(Plain-text document sources)
==================================================

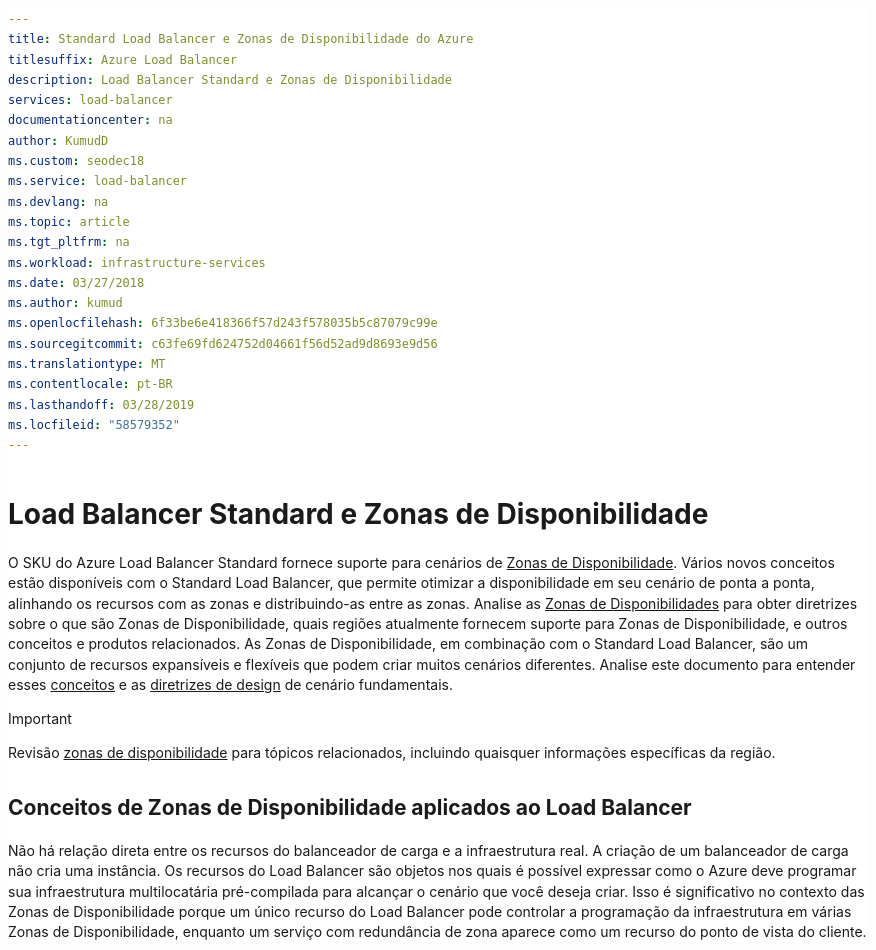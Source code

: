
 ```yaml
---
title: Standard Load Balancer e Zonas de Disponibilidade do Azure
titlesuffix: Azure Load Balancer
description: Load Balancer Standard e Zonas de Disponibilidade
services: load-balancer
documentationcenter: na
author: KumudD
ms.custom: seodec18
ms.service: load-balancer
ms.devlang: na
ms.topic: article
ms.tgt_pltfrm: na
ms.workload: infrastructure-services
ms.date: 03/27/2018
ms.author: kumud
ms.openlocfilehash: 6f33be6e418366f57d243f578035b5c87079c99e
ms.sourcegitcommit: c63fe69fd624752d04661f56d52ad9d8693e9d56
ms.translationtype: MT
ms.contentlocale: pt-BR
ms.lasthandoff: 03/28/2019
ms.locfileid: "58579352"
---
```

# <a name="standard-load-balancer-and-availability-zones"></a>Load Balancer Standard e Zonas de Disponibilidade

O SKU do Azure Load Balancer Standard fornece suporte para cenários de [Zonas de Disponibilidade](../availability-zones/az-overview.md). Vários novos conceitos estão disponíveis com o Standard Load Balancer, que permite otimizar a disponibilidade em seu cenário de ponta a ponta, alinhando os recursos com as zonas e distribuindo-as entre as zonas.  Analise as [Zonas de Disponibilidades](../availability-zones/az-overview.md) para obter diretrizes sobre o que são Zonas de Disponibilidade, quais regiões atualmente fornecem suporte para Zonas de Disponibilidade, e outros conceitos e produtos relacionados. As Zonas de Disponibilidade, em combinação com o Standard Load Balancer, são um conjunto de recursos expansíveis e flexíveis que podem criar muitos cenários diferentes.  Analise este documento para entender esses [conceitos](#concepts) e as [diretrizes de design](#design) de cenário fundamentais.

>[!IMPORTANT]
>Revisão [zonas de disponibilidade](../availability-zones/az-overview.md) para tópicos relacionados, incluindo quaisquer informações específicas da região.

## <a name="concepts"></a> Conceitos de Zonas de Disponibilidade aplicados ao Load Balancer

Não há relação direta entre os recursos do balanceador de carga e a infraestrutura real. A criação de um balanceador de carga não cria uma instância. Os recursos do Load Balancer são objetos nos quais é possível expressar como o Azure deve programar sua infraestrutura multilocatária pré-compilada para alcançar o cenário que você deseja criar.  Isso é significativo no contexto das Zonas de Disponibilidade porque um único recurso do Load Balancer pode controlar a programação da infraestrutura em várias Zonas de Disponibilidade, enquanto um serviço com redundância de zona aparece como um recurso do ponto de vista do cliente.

==================================================

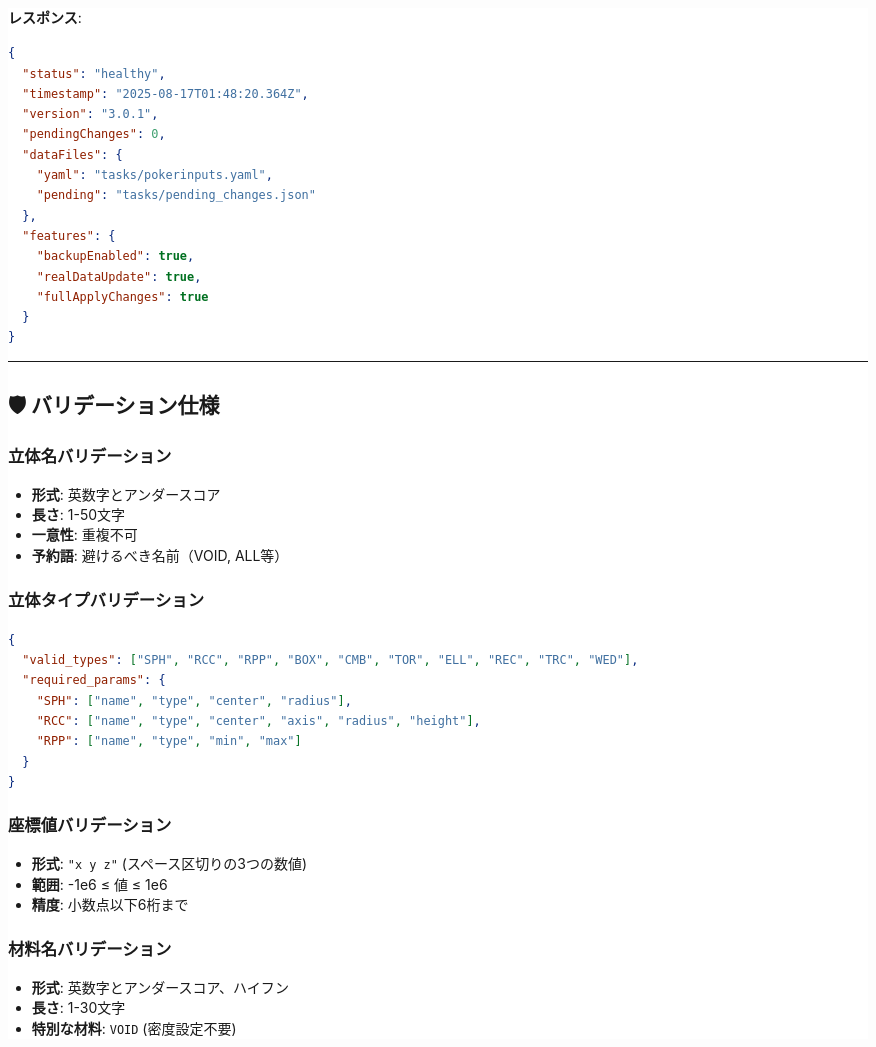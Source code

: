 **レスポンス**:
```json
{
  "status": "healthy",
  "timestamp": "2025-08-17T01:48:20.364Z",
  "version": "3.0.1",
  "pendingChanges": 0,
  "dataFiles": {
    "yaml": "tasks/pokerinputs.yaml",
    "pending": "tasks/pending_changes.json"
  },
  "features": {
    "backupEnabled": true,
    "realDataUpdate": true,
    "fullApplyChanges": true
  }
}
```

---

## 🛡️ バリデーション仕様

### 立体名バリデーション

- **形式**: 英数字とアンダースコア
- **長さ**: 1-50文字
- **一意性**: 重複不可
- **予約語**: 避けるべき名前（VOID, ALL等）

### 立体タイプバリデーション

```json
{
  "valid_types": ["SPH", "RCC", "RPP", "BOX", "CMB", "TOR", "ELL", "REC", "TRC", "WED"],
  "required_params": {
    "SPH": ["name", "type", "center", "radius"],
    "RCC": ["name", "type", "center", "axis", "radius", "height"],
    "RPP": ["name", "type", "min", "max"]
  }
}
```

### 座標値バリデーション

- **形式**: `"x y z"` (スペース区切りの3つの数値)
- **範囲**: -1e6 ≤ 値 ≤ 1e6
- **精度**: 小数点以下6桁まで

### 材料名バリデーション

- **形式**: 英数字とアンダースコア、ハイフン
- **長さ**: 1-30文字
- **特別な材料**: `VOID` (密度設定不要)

==================================================

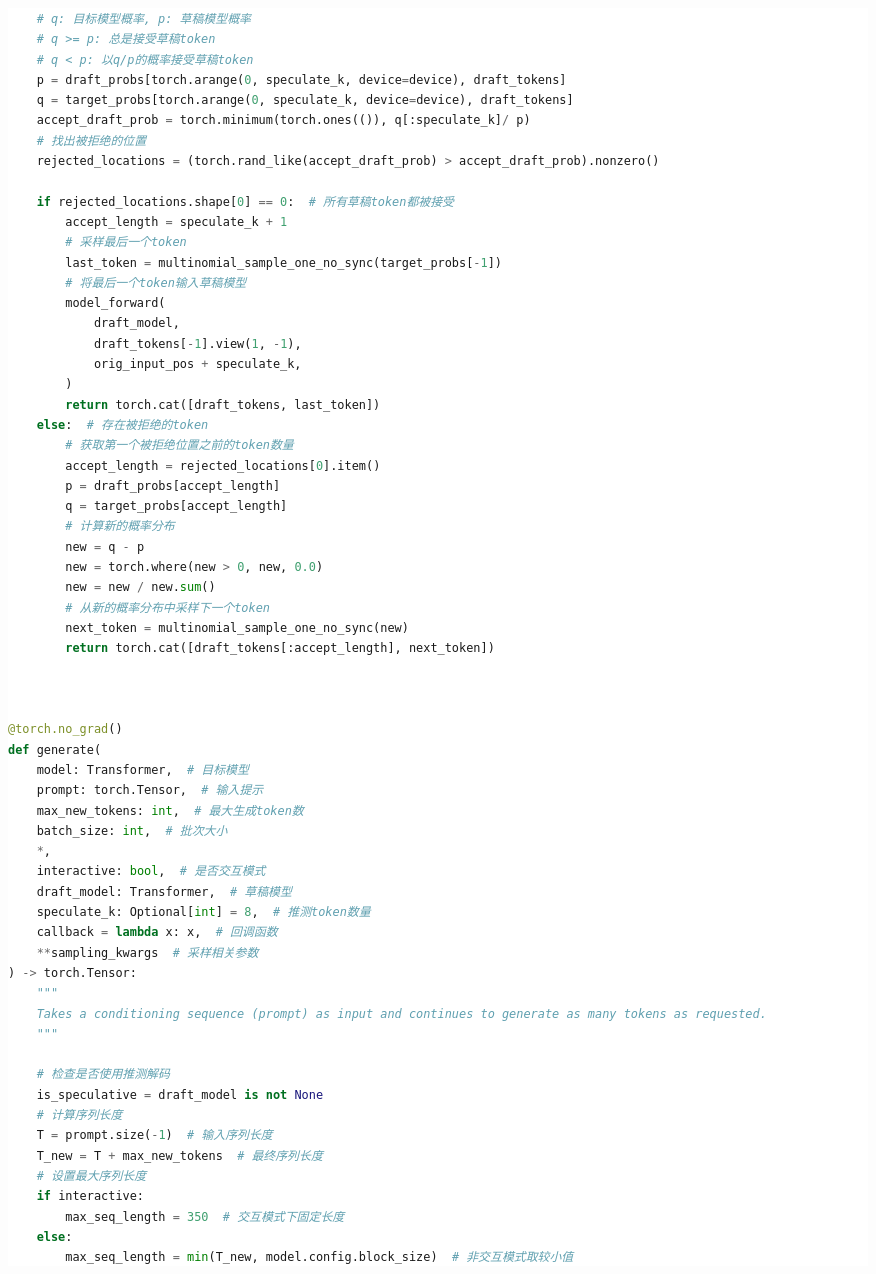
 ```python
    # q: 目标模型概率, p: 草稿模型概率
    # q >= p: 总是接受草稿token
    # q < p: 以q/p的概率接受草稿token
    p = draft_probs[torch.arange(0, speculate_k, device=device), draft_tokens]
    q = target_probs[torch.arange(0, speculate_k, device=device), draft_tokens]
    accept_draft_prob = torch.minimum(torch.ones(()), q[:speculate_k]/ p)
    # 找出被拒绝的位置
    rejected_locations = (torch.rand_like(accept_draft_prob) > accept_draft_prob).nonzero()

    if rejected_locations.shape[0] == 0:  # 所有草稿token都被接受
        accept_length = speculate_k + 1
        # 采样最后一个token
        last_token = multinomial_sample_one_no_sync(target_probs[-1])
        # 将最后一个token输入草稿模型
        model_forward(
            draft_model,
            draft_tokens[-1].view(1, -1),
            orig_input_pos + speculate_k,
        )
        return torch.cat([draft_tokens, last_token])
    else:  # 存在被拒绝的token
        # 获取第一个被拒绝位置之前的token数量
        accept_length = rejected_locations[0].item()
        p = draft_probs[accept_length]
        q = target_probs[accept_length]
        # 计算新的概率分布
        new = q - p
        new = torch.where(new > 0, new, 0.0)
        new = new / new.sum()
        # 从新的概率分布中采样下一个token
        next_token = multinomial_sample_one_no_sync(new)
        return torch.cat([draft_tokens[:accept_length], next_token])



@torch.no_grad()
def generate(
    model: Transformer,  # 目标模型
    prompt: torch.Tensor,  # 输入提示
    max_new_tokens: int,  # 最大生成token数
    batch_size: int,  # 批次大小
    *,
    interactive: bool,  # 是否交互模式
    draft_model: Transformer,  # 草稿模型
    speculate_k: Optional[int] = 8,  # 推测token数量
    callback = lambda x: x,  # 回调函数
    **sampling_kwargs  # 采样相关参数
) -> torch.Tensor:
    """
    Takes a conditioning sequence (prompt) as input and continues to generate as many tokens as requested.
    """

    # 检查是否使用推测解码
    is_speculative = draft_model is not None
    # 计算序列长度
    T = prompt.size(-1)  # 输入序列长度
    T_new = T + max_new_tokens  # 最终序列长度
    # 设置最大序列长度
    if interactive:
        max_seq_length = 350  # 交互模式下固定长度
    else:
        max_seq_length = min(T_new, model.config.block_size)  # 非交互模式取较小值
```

==================================================

▶ [WORK TO BE COMPLETED] Look through the records and copy every line that has the word "generate".

▶ [WORKED SOLUTION]
def generate(
    Takes a conditioning sequence (prompt) as input and continues to generate as many tokens as requested.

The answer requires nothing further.